Required work: Copy each line below that includes "stopped".
--------
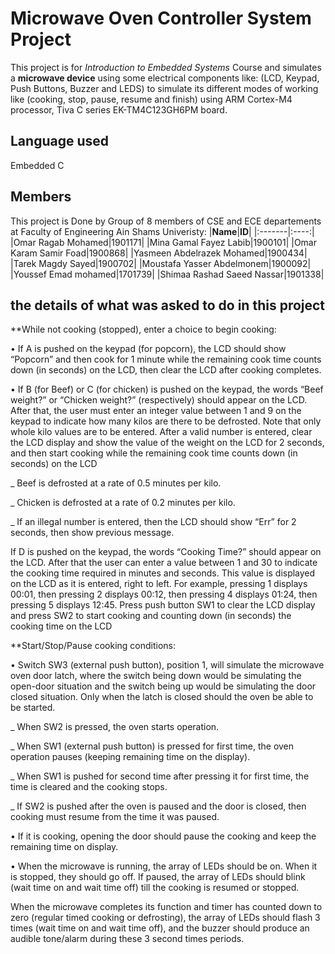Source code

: # Microwave Oven Controller System Project #
This project is for *Introduction to Embedded Systems* Course and simulates a **microwave device** using some electrical components like: (LCD, Keypad, Push Buttons, Buzzer and LEDS) to simulate its different modes of working like (cooking, stop, pause, resume and finish) using ARM Cortex-M4 processor, Tiva C series EK-TM4C123GH6PM board.

## Language used ##
Embedded C

## Members ##
This project is Done by Group of 8 members of CSE and ECE departements at Faculty of Engineering Ain Shams Univeristy:
|**Name**|**ID**|
|:-------|:----:|
|Omar Ragab Mohamed|1901171|
|Mina Gamal Fayez Labib|1900101|
|Omar Karam Samir Foad|1900868|
|Yasmeen Abdelrazek Mohamed|1900434|
|Tarek Magdy Sayed|1900702|
|Moustafa Yasser Abdelmonem|1900092|
|Youssef Emad mohamed|1701739|
|Shimaa Rashad Saeed Nassar|1901338|

## the details of what was asked to do in this project ##

**While not cooking (stopped), enter a choice to begin cooking:


• If A is pushed on the keypad (for popcorn), the LCD should show “Popcorn” and then 
cook for 1 minute while the remaining cook time counts down (in seconds) on the LCD, 
then clear the LCD after cooking completes.


• If B (for Beef) or C (for chicken) is pushed on the keypad, the words “Beef weight?” or 
“Chicken weight?” (respectively) should appear on the LCD. After that, the user must 
enter an integer value between 1 and 9 on the keypad to indicate how many kilos are 
there to be defrosted.
Note that only whole kilo values are to be entered. After a valid number is entered, clear 
the LCD display and show the value of the weight on the LCD for 2 seconds, and then 
start cooking while the remaining cook time counts down (in seconds) on the LCD

_ Beef is defrosted at a rate of 0.5 minutes per kilo.

_ Chicken is defrosted at a rate of 0.2 minutes per kilo.

_ If an illegal number is entered, then the LCD should show “Err” for 2 seconds, 
then show previous message.


If D is pushed on the keypad, the words “Cooking Time?” should appear on the LCD. 
After that the user can enter a value between 1 and 30 to indicate the cooking time 
required in minutes and seconds. This value is displayed on the LCD as it is entered, right 
to left. 
For example, pressing 1 displays 00:01, then pressing 2 displays 00:12, then pressing 4 
displays 01:24, then pressing 5 displays 12:45. Press push button SW1 to clear the LCD 
display and press SW2 to start cooking and counting down (in seconds) the cooking time 
on the LCD

**Start/Stop/Pause cooking conditions:


• Switch SW3 (external push button), position 1, will simulate the microwave oven door 
latch, where the switch being down would be simulating the open-door situation and the 
switch being up would be simulating the door closed situation. Only when the latch is 
closed should the oven be able to be started.

_ When SW2 is pressed, the oven starts operation.

_ When SW1 (external push button) is pressed for first time, the oven operation 
pauses (keeping remaining time on the display).

_ When SW1 is pushed for second time after pressing it for first time, the time is 
cleared and the cooking stops.

_ If SW2 is pushed after the oven is paused and the door is closed, then cooking 
must resume from the time it was paused.

• If it is cooking, opening the door should pause the cooking and keep the remaining time 
on display.

• When the microwave is running, the array of LEDs should be on. When it is stopped, 
they should go off. If paused, the array of LEDs should blink (wait time on and wait time 
off) till the cooking is resumed or stopped.

When the microwave completes its function and timer has counted down to zero (regular 
timed cooking or defrosting), the array of LEDs should flash 3 times (wait time on and 
wait time off), and the buzzer should produce an audible tone/alarm during these 3 
second times periods.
--------
Your solution:
**While not cooking (stopped), enter a choice to begin cooking:
• When the microwave is running, the array of LEDs should be on. When it is stopped, 
off) till the cooking is resumed or stopped.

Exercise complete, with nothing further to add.